Las razones por las que El ascenso de Skywalker se inscribió en una pauta más claramente lineal en relación a sus predecesoras puede ser explicada en los términos aludidos más arriba de la relación entre mercados y producción cinematográfica, y su trama ha sido descrita como un fan service a los detractores más activos de los episodios precedentes, el octavo en particular (que parecía, efectivamente, intentar moverse más allá de la trilogía original de lo que sus fans más conservadores, es decir la mayoría de sus fans, estaban dispuestos a tolerar).
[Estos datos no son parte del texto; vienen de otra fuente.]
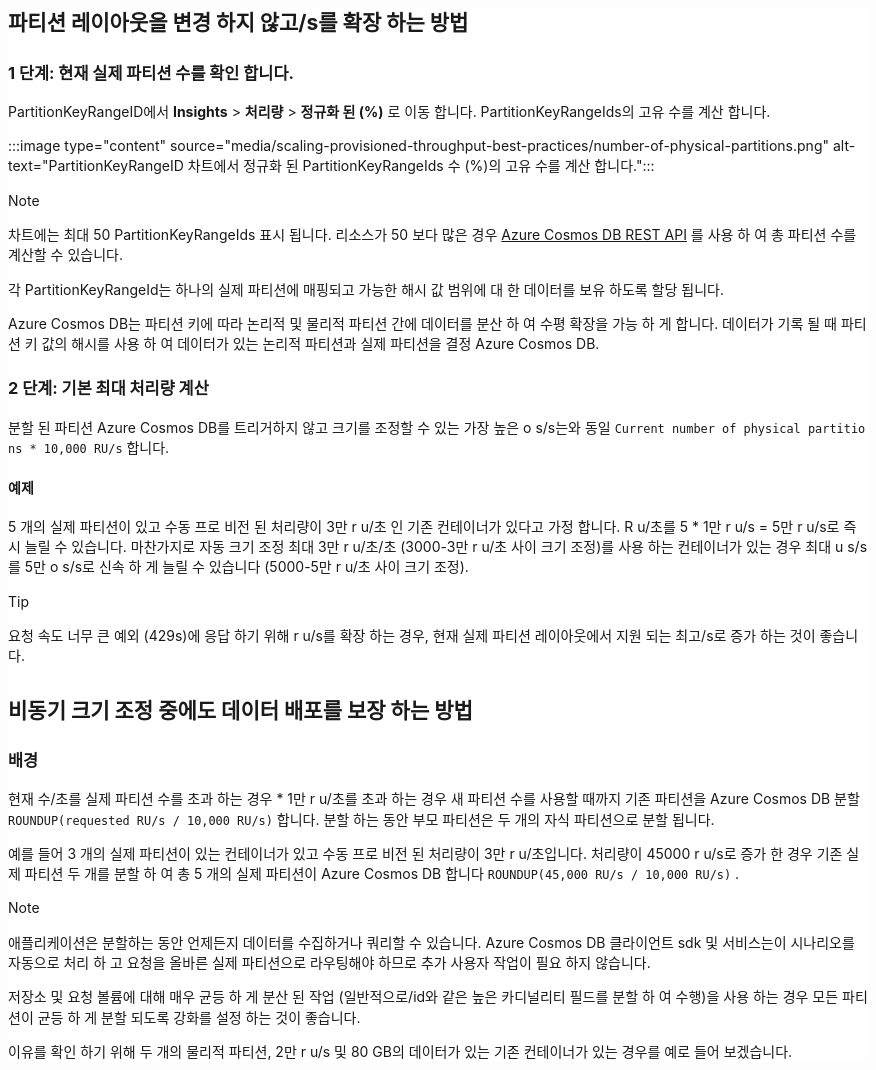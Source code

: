 ## <a name="how-to-scale-up-rus-without-changing-partition-layout"></a>파티션 레이아웃을 변경 하지 않고/s를 확장 하는 방법

### <a name="step-1-find-the-current-number-of-physical-partitions"></a>1 단계: 현재 실제 파티션 수를 확인 합니다. 

PartitionKeyRangeID에서 **Insights**  >  **처리량**  >  **정규화 된 (%)** 로 이동 합니다. PartitionKeyRangeIds의 고유 수를 계산 합니다. 

:::image type="content" source="media/scaling-provisioned-throughput-best-practices/number-of-physical-partitions.png" alt-text="PartitionKeyRangeID 차트에서 정규화 된 PartitionKeyRangeIds 수 (%)의 고유 수를 계산 합니다.":::

> [!NOTE]
> 차트에는 최대 50 PartitionKeyRangeIds 표시 됩니다. 리소스가 50 보다 많은 경우 [Azure Cosmos DB REST API](/rest/api/cosmos-db/get-partition-key-ranges#example) 를 사용 하 여 총 파티션 수를 계산할 수 있습니다. 

각 PartitionKeyRangeId는 하나의 실제 파티션에 매핑되고 가능한 해시 값 범위에 대 한 데이터를 보유 하도록 할당 됩니다. 

Azure Cosmos DB는 파티션 키에 따라 논리적 및 물리적 파티션 간에 데이터를 분산 하 여 수평 확장을 가능 하 게 합니다. 데이터가 기록 될 때 파티션 키 값의 해시를 사용 하 여 데이터가 있는 논리적 파티션과 실제 파티션을 결정 Azure Cosmos DB.

### <a name="step-2-calculate-the-default-maximum-throughput"></a>2 단계: 기본 최대 처리량 계산
분할 된 파티션 Azure Cosmos DB를 트리거하지 않고 크기를 조정할 수 있는 가장 높은 o s/s는와 동일 `Current number of physical partitions * 10,000 RU/s` 합니다.

#### <a name="example"></a>예제
5 개의 실제 파티션이 있고 수동 프로 비전 된 처리량이 3만 r u/초 인 기존 컨테이너가 있다고 가정 합니다. R u/초를 5 * 1만 r u/s = 5만 r u/s로 즉시 늘릴 수 있습니다. 마찬가지로 자동 크기 조정 최대 3만 r u/초/초 (3000-3만 r u/초 사이 크기 조정)를 사용 하는 컨테이너가 있는 경우 최대 u s/s를 5만 o s/s로 신속 하 게 늘릴 수 있습니다 (5000-5만 r u/초 사이 크기 조정). 
> [!TIP]
> 요청 속도 너무 큰 예외 (429s)에 응답 하기 위해 r u/s를 확장 하는 경우, 현재 실제 파티션 레이아웃에서 지원 되는 최고/s로 증가 하는 것이 좋습니다.
 
## <a name="how-to-ensure-even-data-distribution-during-asynchronous-scaling"></a>비동기 크기 조정 중에도 데이터 배포를 보장 하는 방법

### <a name="background"></a>배경

현재 수/초를 실제 파티션 수를 초과 하는 경우 * 1만 r u/초를 초과 하는 경우 새 파티션 수를 사용할 때까지 기존 파티션을 Azure Cosmos DB 분할 `ROUNDUP(requested RU/s / 10,000 RU/s)` 합니다. 분할 하는 동안 부모 파티션은 두 개의 자식 파티션으로 분할 됩니다. 

예를 들어 3 개의 실제 파티션이 있는 컨테이너가 있고 수동 프로 비전 된 처리량이 3만 r u/초입니다. 처리량이 45000 r u/s로 증가 한 경우 기존 실제 파티션 두 개를 분할 하 여 총 5 개의 실제 파티션이 Azure Cosmos DB 합니다 `ROUNDUP(45,000 RU/s / 10,000 RU/s)` . 

> [!NOTE]
> 애플리케이션은 분할하는 동안 언제든지 데이터를 수집하거나 쿼리할 수 있습니다. Azure Cosmos DB 클라이언트 sdk 및 서비스는이 시나리오를 자동으로 처리 하 고 요청을 올바른 실제 파티션으로 라우팅해야 하므로 추가 사용자 작업이 필요 하지 않습니다. 
 
저장소 및 요청 볼륨에 대해 매우 균등 하 게 분산 된 작업 (일반적으로/id와 같은 높은 카디널리티 필드를 분할 하 여 수행)을 사용 하는 경우 모든 파티션이 균등 하 게 분할 되도록 강화를 설정 하는 것이 좋습니다. 
 
이유를 확인 하기 위해 두 개의 물리적 파티션, 2만 r u/s 및 80 GB의 데이터가 있는 기존 컨테이너가 있는 경우를 예로 들어 보겠습니다.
Esta mecánica del mercado y la producción funciona en el espacio de las redes sociales, donde toda reacción se abre camino hacia la exposición pública y, por tanto, habilita una alimentación de información que afecta al proceso productor. Lo cierto es que en lugar de seguir una línea se siguió otra: un ciclo de variaciones hilvanadas (por decirlo así) se prefirió a una variación más radical en la que los mismos acontecimientos se repitieran mucho después y/o con otros personajes.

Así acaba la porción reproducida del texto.